Jan. 31 (Bloomberg) -- Vietnam’s government bonds gained on speculation investors will reinvest funds from maturing debt and push prices higher. The dong dropped.
“About 17 trillion dong ($809 million) of bonds will mature next month, adding funds to banks that hold the notes,” said Nguyen Tan Thang, head of fixed-income research at Ho Chi Minh City Securities Corp. “Bond yields will move down on expectations of lower interest rates at banks.”
The yield on benchmark five-year notes declined two basis points, or 0.02 percentage point, to 12.40 percent, according to a daily fixing from banks compiled by Bloomberg. The rate dropped 15 basis points this month.
Vietnam’s central bank expects interest rates at lenders to be reduced given month-on-month inflation has slowed every month since August 2011, according to a statement on the government’s website late yesterday, citing State Bank of Vietnam Governor Nguyen Van Binh.

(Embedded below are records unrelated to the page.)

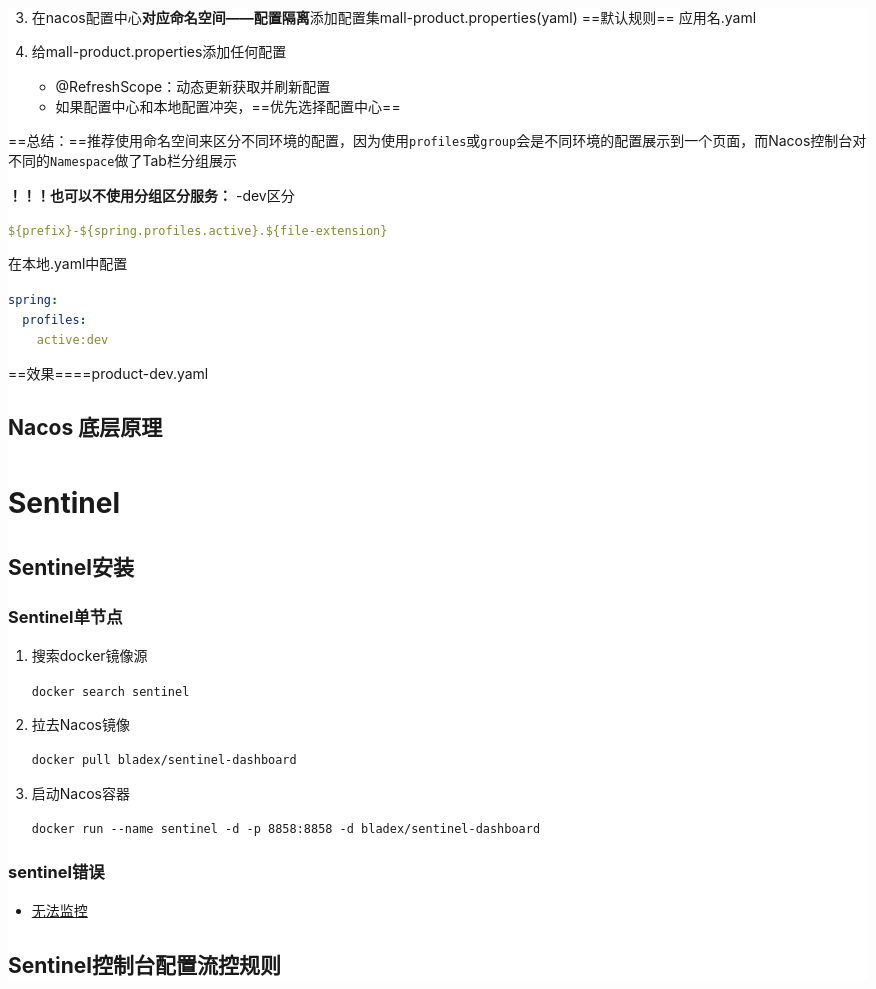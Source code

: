 3. 在nacos配置中心**对应命名空间——配置隔离**添加配置集mall-product.properties(yaml) ==默认规则== 应用名.yaml

4. 给mall-product.properties添加任何配置

   - @RefreshScope：动态更新获取并刷新配置
   - 如果配置中心和本地配置冲突，==优先选择配置中心==

==总结：==推荐使用命名空间来区分不同环境的配置，因为使用`profiles`或`group`会是不同环境的配置展示到一个页面，而Nacos控制台对不同的`Namespace`做了Tab栏分组展示

**！！！也可以不使用分组区分服务：** -dev区分

```yaml
${prefix}-${spring.profiles.active}.${file-extension}
```

在本地.yaml中配置

```yaml
spring:
  profiles:
  	active:dev
```

==效果====product-dev.yaml

## Nacos 底层原理



# Sentinel

## Sentinel安装

### Sentinel单节点

1. 搜索docker镜像源

   ```shell
   docker search sentinel
   ```

2. 拉去Nacos镜像

   ```shell
   docker pull bladex/sentinel-dashboard
   ```

3. 启动Nacos容器

   ```shell
   docker run --name sentinel -d -p 8858:8858 -d bladex/sentinel-dashboard
   ```

### **sentinel错误**

- [无法监控](https://www.cnblogs.com/brightfang/p/14470364.html)

## Sentinel控制台配置流控规则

The dong fell 0.6 percent to 21,018 per dollar as of 4 p.m. in Hanoi, according to prices from banks compiled by Bloomberg, after rising by the same magnitude yesterday as markets reopened following the weeklong Lunar New Year. The currency climbed 0.1 percent this month.
The State Bank of Vietnam set its reference rate at 20,828, unchanged since Dec. 26, according to its website. The currency is allowed to fluctuate by as much as 1 percent on either side of that rate.